### ACTION ITEM
Below are entries; output exactly the lines from the one with "desired responses, the" to the one with "similar manner. All", both included, and nothing else.

Source texts of formatted documents:

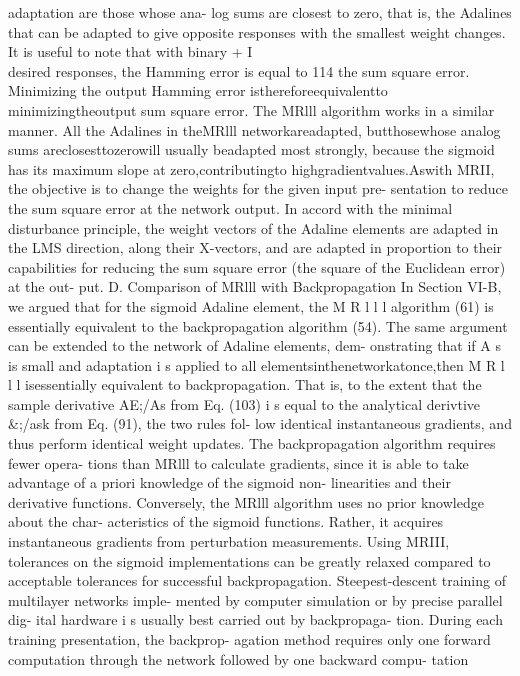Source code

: adaptation are those whose ana- log sums are closest to zero, that is,
the Adalines that can be adapted to give opposite responses with the
smallest weight changes. It is useful to note that with binary + I\\
desired responses, the Hamming error is equal to 114 the sum square
error. Minimizing the output Hamming error isthereforeequivalentto
minimizingtheoutput sum square error. The MRlll algorithm works in a
similar manner. All the Adalines in theMRlll networkareadapted,
butthosewhose analog sums areclosesttozerowill usually beadapted most
strongly, because the sigmoid has its maximum slope at
zero,contributingto highgradientvalues.Aswith MRII, the objective is to
change the weights for the given input pre- sentation to reduce the sum
square error at the network output. In accord with the minimal
disturbance principle, the weight vectors of the Adaline elements are
adapted in the LMS direction, along their X-vectors, and are adapted in
proportion to their capabilities for reducing the sum square error (the
square of the Euclidean error) at the out- put. D. Comparison of MRlll
with Backpropagation In Section VI-B, we argued that for the sigmoid
Adaline element, the M R l l l algorithm (61) is essentially equivalent
to the backpropagation algorithm (54). The same argument can be extended
to the network of Adaline elements, dem- onstrating that if A s is small
and adaptation i s applied to all elementsinthenetworkatonce,then M R l
l l isessentially equivalent to backpropagation. That is, to the extent
that the sample derivative AE;/As from Eq. (103) i s equal to the
analytical derivtive \&;/ask from Eq. (91), the two rules fol- low
identical instantaneous gradients, and thus perform identical weight
updates. The backpropagation algorithm requires fewer opera- tions than
MRlll to calculate gradients, since it is able to take advantage of a
priori knowledge of the sigmoid non- linearities and their derivative
functions. Conversely, the MRlll algorithm uses no prior knowledge about
the char- acteristics of the sigmoid functions. Rather, it acquires
instantaneous gradients from perturbation measurements. Using MRIII,
tolerances on the sigmoid implementations can be greatly relaxed
compared to acceptable tolerances for successful backpropagation.
Steepest-descent training of multilayer networks imple- mented by
computer simulation or by precise parallel dig- ital hardware i s
usually best carried out by backpropaga- tion. During each training
presentation, the backprop- agation method requires only one forward
computation through the network followed by one backward compu- tation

### OUTPUT FOR THIS TASK
desired responses, the Hamming error is equal to 114 the sum square
error. Minimizing the output Hamming error isthereforeequivalentto
minimizingtheoutput sum square error. The MRlll algorithm works in a
similar manner. All the Adalines in theMRlll networkareadapted,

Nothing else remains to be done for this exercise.